The present study showcases an initial attempt to apply microscale shear testing to irradiated materials. The motivation for the current work stems from the need to perform accelerated ion irradiation damage studies and understand the impact of ion irradiation on mechanical performance. A recent study by Eftink et al. demonstrated the use of shear punch testing to probe mechanical property changes on small neutron irradiated disks and provides additional motivation to develop micromechanically accessible shear tests in ion-irradiated materials.

Single crystal Cu specimens were irradiated with 10 MeV Cu ions at elevated temperatures to induce void swelling in the target material. TEM investigations coupled with a machine-learning analytical tool were used to generate statistics over large areas. Microshear, micropillar, and nanoindentation were used to probe the changes in mechanical properties after ion irradiation. Nanoindentation and micropillar compression were selected as they are commonly utilized to probe ion-induced changes to the mechanical properties.
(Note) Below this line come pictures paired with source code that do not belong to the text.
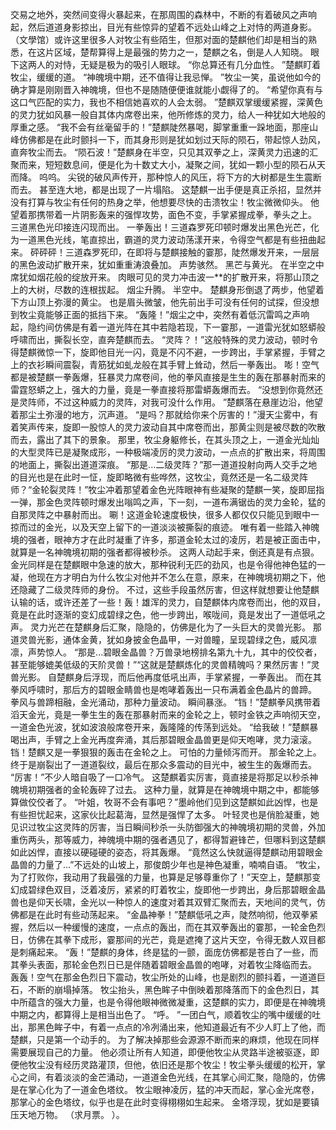 交易之地外，突然间变得火暴起来，在那周围的森林中，不断的有着破风之声响起，然后道道身影掠出，目光有些惊异的望着不远处山峰之上对恃的两道身影。
（文學馆）或许这里很多人对牧尘有些陌生，但那对面的楚麒他们却是相当的熟悉，在这片区域，楚帮算得上是最强的势力之一，楚麒之名，倒是人人知晓。
眼下这两人的对恃，无疑是极为的吸引人眼球。
“你总算还有几分血性。
”楚麒盯着牧尘，缓缓的道。
“神魄境中期，还不值得让我忌惮。
”牧尘一笑，虽说他如今的确才算是刚刚晋入神魄境，但也不是随随便便谁就能小觑得了的。
“希望你真有与这口气匹配的实力，我也不相信她喜欢的人会太弱。
”楚麒双掌缓缓紧握，深黄色的灵力犹如风暴一般自其体内席卷出来，他所修炼的灵力，给人一种犹如大地般的厚重之感。
“我不会有丝毫留手的！”楚麒陡然暴喝，脚掌重重一跺地面，那座山峰仿佛都是在此时颤抖一下，而其身形则是犹如划过天际的陨石，带起惊人劲风，直奔牧尘而去。
“陨石波！”楚麒身在半空，只见其双拳之上，深黄灵力迅速的汇聚而来，短短数息间，便是化为十数丈大小，凝聚之间，犹如一颗小型的陨石从天而降。
呜呜。
尖锐的破风声传开，那种惊人的风压，将下方的大树都是生生震断而去。
甚至连大地，都是出现了一片塌陷。
这楚麒一出手便是真正杀招，显然并没有打算与牧尘有任何的热身之举，他想要尽快的击溃牧尘！牧尘微微仰头。
他望着那携带着一片阴影轰来的强悍攻势，面色不变，手掌紧握成拳，拳头之上。
三道黑色光印接连闪现而出。
一拳轰出！三道森罗死印顿时爆发出黑色光芒，化为一道黑色光线，笔直掠出，霸道的灵力波动荡漾开来，令得空气都是有些扭曲起来。
砰砰砰！三道森罗死印，在即将与楚麒接触的霎那，陡然爆发开来，一层层的黑色波动扩散开来，犹如重重涛浪叠加。
声势骇然。
黑芒与黄光。
在半空之中席犹如烟花般的绽放开来。
肉眼可见的灵力冲击波一**的扩散开来，将那山顶之上的大树，尽数的连根拔起。
烟尘升腾。
半空中。
楚麒身形倒退了两步，他望着下方山顶上弥漫的黄尘。
也是眉头微皱，他先前出手可没有任何的试探，但没想到牧尘竟能够正面的抵挡下来。
“轰隆！”烟尘之中，突然有着低沉雷鸣之声响起，隐约间仿佛是有着一道光阵在其中若隐若现，下一霎那，一道雷光犹如怒蟒般呼啸而出，撕裂长空，直奔楚麒而去。
“灵阵？！”这般特殊的灵力波动，顿时令得楚麒微惊一下，旋即他目光一闪，竟是不闪不避，一步跨出，手掌紧握，手臂之上的衣衫瞬间震裂，青筋犹如虬龙般在其手臂上耸动，然后一拳轰出。
嘭！空气都是被楚麒一拳轰爆，狂暴灵力席卷间，他的拳风直接是生生的轰在那暴射而来的雷霆怒蟒之上，强大的力量，竟是一拳直接将那雷蟒轰爆而去。
“没想到你竟然还是灵阵师，不过这种威力的灵阵，对我可没什么作用。
”楚麒落在悬崖边沿，他望着那尘土弥漫的地方，沉声道。
“是吗？那就给你来个厉害的！”漫天尘雾中，有着笑声传来，旋即一股惊人的灵力波动自其中席卷而出，那黄尘则是被尽数的吹散而去，露出了其下的景象。
那里，牧尘身躯修长，在其头顶之上，一道金光灿灿的大型灵阵已是凝聚成形，一种极端凌厉的灵力波动，一点点的扩散出来，将周围的地面上，撕裂出道道深痕。
“那是...二级灵阵？”那一道道投射向两人交手之地的目光也是在此时一怔，旋即略微有些哗然，这牧尘，竟然还是一名二级灵阵师？“金轮裂灵阵！”牧尘冲着那望着金色光阵眼神有些凝聚的楚麒一笑，旋即屈指一弹，那金色灵阵顿时爆发出嗡鸣之声，下一刻，一道布满锯齿的灵力金轮，猛的自那灵阵之中暴射而出。
唰！这道金轮速度极快，很多人都仅仅只能见到眼中一掠而过的金光，以及天空上留下的一道淡淡被撕裂的痕迹。
唯有着一些踏入神魄境的强者，眼神方才在此时凝重了许多，那道金轮太过的凌厉，若是被正面击中，就算是一名神魄境初期的强者都得被秒杀。
这两人动起手来，倒还真是有点狠。
金光同样是在楚麒眼中急速的放大，那种锐利无匹的劲风，也是令得他神色猛的一凝，他现在方才明白为什么牧尘对他并不怎么在意，原来，在神魄境初期之下，他还隐藏了二级灵阵师的身份。
不过，这些手段虽然厉害，但这样就想要让他楚麒认输的话，或许还差了一些！轰！雄浑的灵力，自楚麒体内席卷而出，他的双目，竟是在此时逐渐的变幻成碧绿之色，他一步跨出，喉咙间，竟是发出了一道低吼之声。
灵力光芒在楚麒身后汇聚，隐隐的，仿佛是化为了一头巨大的灵兽光影。
那道灵兽光影，通体金黄，犹如身披金色晶甲，一对兽瞳，呈现碧绿之色，威风凛凛，声势惊人。
“那是...碧眼金晶兽？万兽录地榜排名第九十九，其中的佼佼者，甚至能够媲美低级的天阶灵兽！”“这就是楚麒炼化的灵兽精魄吗？果然厉害！”灵兽光影。
自楚麒身后浮现，而后他再度低吼出声，手掌紧握，一拳轰出。
而在其拳风呼啸时，那后方的碧眼金睛兽也是咆哮着轰出一只布满着金色晶片的兽蹄。
拳风与兽蹄相融，金光涌动，那种力量波动。
瞬间暴涨。
“铛！”楚麒拳风携带着滔天金光，竟是一拳生生的轰在那暴射而来的金轮之上，顿时金铁之声响彻天空，一道金色光波，犹如波浪般席卷开来，轰隆隆的传荡到远处。
“给我破！”楚麒暴喝出声，手臂之上金光再度奔涌，其后那碧眼金晶兽更是仰天咆哮，灵力滚滚。
铛！楚麒又是一拳狠狠的轰击在金轮之上。
可怕的力量倾泻而开。
那金轮之上。
终于是崩裂出了一道道裂纹，最后在那众多震动的目光中，被生生的轰爆而去。
“厉害！”不少人暗自吸了一口冷气。
这楚麒着实厉害，竟直接是将那足以秒杀神魄境初期强者的金轮轰碎了过去。
这种力量，就算是在神魄境中期之中，都能够算做佼佼者了。
“叶姐，牧哥不会有事吧？”墨岭他们见到这楚麒如此凶悍，也是有些担忧起来，这家伙比起葛海，显然是强悍了太多。
叶轻灵也是俏脸凝重，她见识过牧尘这灵阵的厉害，当日瞬间秒杀一头防御强大的神魄境初期的灵兽，外加重伤两头，那等威力，神魄境中期的强者遇见了，都得暂避锋芒，但哪料到这楚麒如此凶悍，直接以硬碰硬的姿态，将其轰爆。
“竟然这么快就逼得楚麒动用碧眼金晶兽的力量了...”不远处的山坡上，那俊朗少年也是神色凝重，喃喃自语。
“牧尘，为了打败你，我动用了我最强的力量，也算是足够尊重你了！”天空上，楚麒那变幻成碧绿色双目，泛着凌厉，紧紧的盯着牧尘，旋即他一步跨出，身后那碧眼金晶兽也是仰天长啸，金光以一种惊人的速度对着其双臂汇聚而去，天地间的灵气，仿佛都是在此时有些动荡起来。
“金晶神拳！”楚麒低吼之声，陡然响彻，他双拳紧握，然后以一种缓慢的速度，一点点的轰出，而在其双拳轰出的霎那，一轮金色烈日，仿佛在其拳下成形，霎那间的光芒，竟是遮掩了这片天空，令得无数人双目都是刺痛起来。
“轰！”楚麒的身体，终是猛的一颤，面庞仿佛都是苍白了一些，而其拳头表面，那轮金色烈日已是伴随着碧眼金晶兽的咆哮，对着牧尘降临而去。
轰轰！空气在那金色烈日下震动，牧尘所处的山峰，也是剧烈的颤抖着，一道道巨石，不断的崩塌掉落。
牧尘抬头，黑色眸子中倒映着那降落而下的金色烈日，其中所蕴含的强大力量，也是令得他眼神微微凝重，这楚麒的实力，即便是在神魄境中期之内，都算得上是相当出色了。
“呼。
”一团白气，顺着牧尘的嘴中缓缓的吐出，那黑色眸子中，有着一点点的冷冽涌出来，他知道最近有不少人盯上了他，而楚麒，只是第一个动手的。
为了解决掉那些会源源不断而来的麻烦，他现在同样需要展现自己的力量。
他必须让所有人知道，即便他牧尘从灵路半途被驱逐，即便他牧尘没有经历灵路灌顶，但他，依旧还是那个牧尘！牧尘拳头缓缓的松开，掌心之间，有着淡淡的金芒涌动，一道道金色光线，在其掌心间汇聚，隐隐的，仿佛是在掌心化为了一道金色塔纹。
牧尘眼神凌厉，猛的冲天而起，掌心金光席卷，那掌心的金色塔纹，似乎也是在此时变得栩栩如生起来。
金塔浮现，犹如是要镇压天地万物。
（求月票。
）。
Ion-induced void swelling reaches levels of ~2% and ~10% at 11 and 110 peak dpa, respectively. In some regions at 110 dpa, void swelling reached levels in excess of 25%.

Microshear specimens found good agreement with micropillar compression response after irradiation. Both test specimens followed an intuitive expectation from the microstructure. At 11 dpa, hardening was observed, followed by softening at 110 dpa. The discrepancy with nanoindentation results was speculated to arise from a number of sources, including residual stresses, annealing, and an increase in dislocation sources to mediate plastic flow. Further tests are needed to identify the controlling factor for the trend in nanoindentation hardness.

It should be noted that slight differences in the resolved shear stress values—owing to different loading geometries, location of slip initiation, and deformation region geometries—are present between the two test types. These factors, however, do not significantly influence the trend in the measured resolved shear yield. The similarities between micropillar and microshear specimen deformation behavior support the viability of microshear specimens for exploring the radiation response. Further studies are planned to explore the alignment of the microshear response for ion irradiated materials to that observed in shear punch testing with neutron irradiated materials.